Nipissing University

HISTORY 2055-- Ancient Civilizations (2005-6)


Second Paper


An analysis of an ancient text

This paper will be due on February 15. It is worth 25% of your course grade.

The paper should be 8-10 pages in length (assuming double-spaced printing). It must be properly footnoted and have a bibliography. For other requirements, see the handout Policies Regarding Essays.

Like the first, this assignment requires you to read challenging texts, think deeply, formulate a clear analysis, and write well. Students who try to breeze through their books and write something at the last minute will not produce adequate work.

You have the choice of four texts, which are available in the Campus Shop. They are:

Apuleius, The Golden Ass

Aristophanes, The Birds and Other Plays

Suetonius, The Twelve Caesars

Xenophon, The Persian Expedition

Your assignment is to describe for your reader the most important features of your chosen text and then explain what it tells us about the ancient society that produced the work. Your paper should be structured as a formal essay with a clear and identifiable thesis.

These are classic texts, which have inspired and puzzled people over the centuries.

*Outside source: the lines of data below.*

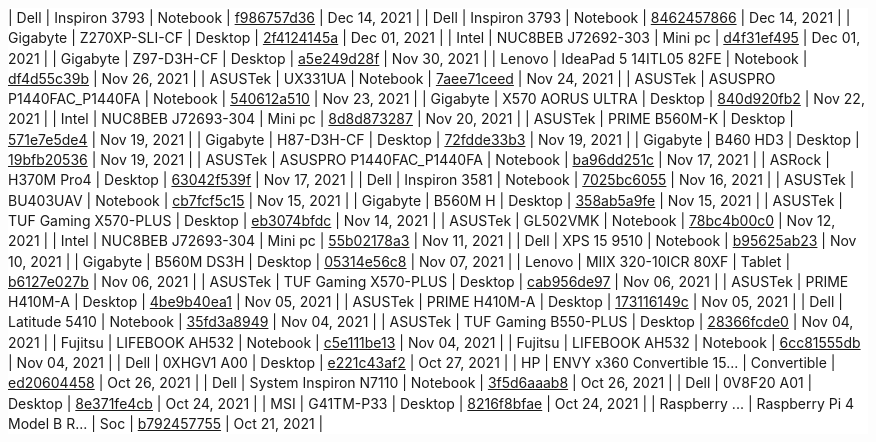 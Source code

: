 | Dell          | Inspiron 3793               | Notebook    | [f986757d36](https://linux-hardware.org/?probe=f986757d36) | Dec 14, 2021 |
| Dell          | Inspiron 3793               | Notebook    | [8462457866](https://linux-hardware.org/?probe=8462457866) | Dec 14, 2021 |
| Gigabyte      | Z270XP-SLI-CF               | Desktop     | [2f4124145a](https://linux-hardware.org/?probe=2f4124145a) | Dec 01, 2021 |
| Intel         | NUC8BEB J72692-303          | Mini pc     | [d4f31ef495](https://linux-hardware.org/?probe=d4f31ef495) | Dec 01, 2021 |
| Gigabyte      | Z97-D3H-CF                  | Desktop     | [a5e249d28f](https://linux-hardware.org/?probe=a5e249d28f) | Nov 30, 2021 |
| Lenovo        | IdeaPad 5 14ITL05 82FE      | Notebook    | [df4d55c39b](https://linux-hardware.org/?probe=df4d55c39b) | Nov 26, 2021 |
| ASUSTek       | UX331UA                     | Notebook    | [7aee71ceed](https://linux-hardware.org/?probe=7aee71ceed) | Nov 24, 2021 |
| ASUSTek       | ASUSPRO P1440FAC_P1440FA    | Notebook    | [540612a510](https://linux-hardware.org/?probe=540612a510) | Nov 23, 2021 |
| Gigabyte      | X570 AORUS ULTRA            | Desktop     | [840d920fb2](https://linux-hardware.org/?probe=840d920fb2) | Nov 22, 2021 |
| Intel         | NUC8BEB J72693-304          | Mini pc     | [8d8d873287](https://linux-hardware.org/?probe=8d8d873287) | Nov 20, 2021 |
| ASUSTek       | PRIME B560M-K               | Desktop     | [571e7e5de4](https://linux-hardware.org/?probe=571e7e5de4) | Nov 19, 2021 |
| Gigabyte      | H87-D3H-CF                  | Desktop     | [72fdde33b3](https://linux-hardware.org/?probe=72fdde33b3) | Nov 19, 2021 |
| Gigabyte      | B460 HD3                    | Desktop     | [19bfb20536](https://linux-hardware.org/?probe=19bfb20536) | Nov 19, 2021 |
| ASUSTek       | ASUSPRO P1440FAC_P1440FA    | Notebook    | [ba96dd251c](https://linux-hardware.org/?probe=ba96dd251c) | Nov 17, 2021 |
| ASRock        | H370M Pro4                  | Desktop     | [63042f539f](https://linux-hardware.org/?probe=63042f539f) | Nov 17, 2021 |
| Dell          | Inspiron 3581               | Notebook    | [7025bc6055](https://linux-hardware.org/?probe=7025bc6055) | Nov 16, 2021 |
| ASUSTek       | BU403UAV                    | Notebook    | [cb7fcf5c15](https://linux-hardware.org/?probe=cb7fcf5c15) | Nov 15, 2021 |
| Gigabyte      | B560M H                     | Desktop     | [358ab5a9fe](https://linux-hardware.org/?probe=358ab5a9fe) | Nov 15, 2021 |
| ASUSTek       | TUF Gaming X570-PLUS        | Desktop     | [eb3074bfdc](https://linux-hardware.org/?probe=eb3074bfdc) | Nov 14, 2021 |
| ASUSTek       | GL502VMK                    | Notebook    | [78bc4b00c0](https://linux-hardware.org/?probe=78bc4b00c0) | Nov 12, 2021 |
| Intel         | NUC8BEB J72693-304          | Mini pc     | [55b02178a3](https://linux-hardware.org/?probe=55b02178a3) | Nov 11, 2021 |
| Dell          | XPS 15 9510                 | Notebook    | [b95625ab23](https://linux-hardware.org/?probe=b95625ab23) | Nov 10, 2021 |
| Gigabyte      | B560M DS3H                  | Desktop     | [05314e56c8](https://linux-hardware.org/?probe=05314e56c8) | Nov 07, 2021 |
| Lenovo        | MIIX 320-10ICR 80XF         | Tablet      | [b6127e027b](https://linux-hardware.org/?probe=b6127e027b) | Nov 06, 2021 |
| ASUSTek       | TUF Gaming X570-PLUS        | Desktop     | [cab956de97](https://linux-hardware.org/?probe=cab956de97) | Nov 06, 2021 |
| ASUSTek       | PRIME H410M-A               | Desktop     | [4be9b40ea1](https://linux-hardware.org/?probe=4be9b40ea1) | Nov 05, 2021 |
| ASUSTek       | PRIME H410M-A               | Desktop     | [173116149c](https://linux-hardware.org/?probe=173116149c) | Nov 05, 2021 |
| Dell          | Latitude 5410               | Notebook    | [35fd3a8949](https://linux-hardware.org/?probe=35fd3a8949) | Nov 04, 2021 |
| ASUSTek       | TUF Gaming B550-PLUS        | Desktop     | [28366fcde0](https://linux-hardware.org/?probe=28366fcde0) | Nov 04, 2021 |
| Fujitsu       | LIFEBOOK AH532              | Notebook    | [c5e111be13](https://linux-hardware.org/?probe=c5e111be13) | Nov 04, 2021 |
| Fujitsu       | LIFEBOOK AH532              | Notebook    | [6cc81555db](https://linux-hardware.org/?probe=6cc81555db) | Nov 04, 2021 |
| Dell          | 0XHGV1 A00                  | Desktop     | [e221c43af2](https://linux-hardware.org/?probe=e221c43af2) | Oct 27, 2021 |
| HP            | ENVY x360 Convertible 15... | Convertible | [ed20604458](https://linux-hardware.org/?probe=ed20604458) | Oct 26, 2021 |
| Dell          | System Inspiron N7110       | Notebook    | [3f5d6aaab8](https://linux-hardware.org/?probe=3f5d6aaab8) | Oct 26, 2021 |
| Dell          | 0V8F20 A01                  | Desktop     | [8e371fe4cb](https://linux-hardware.org/?probe=8e371fe4cb) | Oct 24, 2021 |
| MSI           | G41TM-P33                   | Desktop     | [8216f8bfae](https://linux-hardware.org/?probe=8216f8bfae) | Oct 24, 2021 |
| Raspberry ... | Raspberry Pi 4 Model B R... | Soc         | [b792457755](https://linux-hardware.org/?probe=b792457755) | Oct 21, 2021 |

Scholars have disagreed violently over their meaning. It is unlikely you will come up with the one true interpretation of any of these works. What you can do, however, is to find one aspect of your text that you think is valuable and enlightening, and construct a convincing, documented argument for your point of view.

Here are some possible approaches:

What the text tells us about the author

What the text tells us about the author’s audience

What the text says about the structure of society as a whole

In fact it will be difficult to do a successful treatment of any specific thesis – for instance, what your book tells us about religion, or family life, or sex, or politics, or daily life – without thinking about these three general points, and saying something about them.

You are free and encouraged to read other books and academic articles that analyze or react to your text. However, don’t rely on other people’s summaries, and be sure you cite all quotations and borrowed insights properly.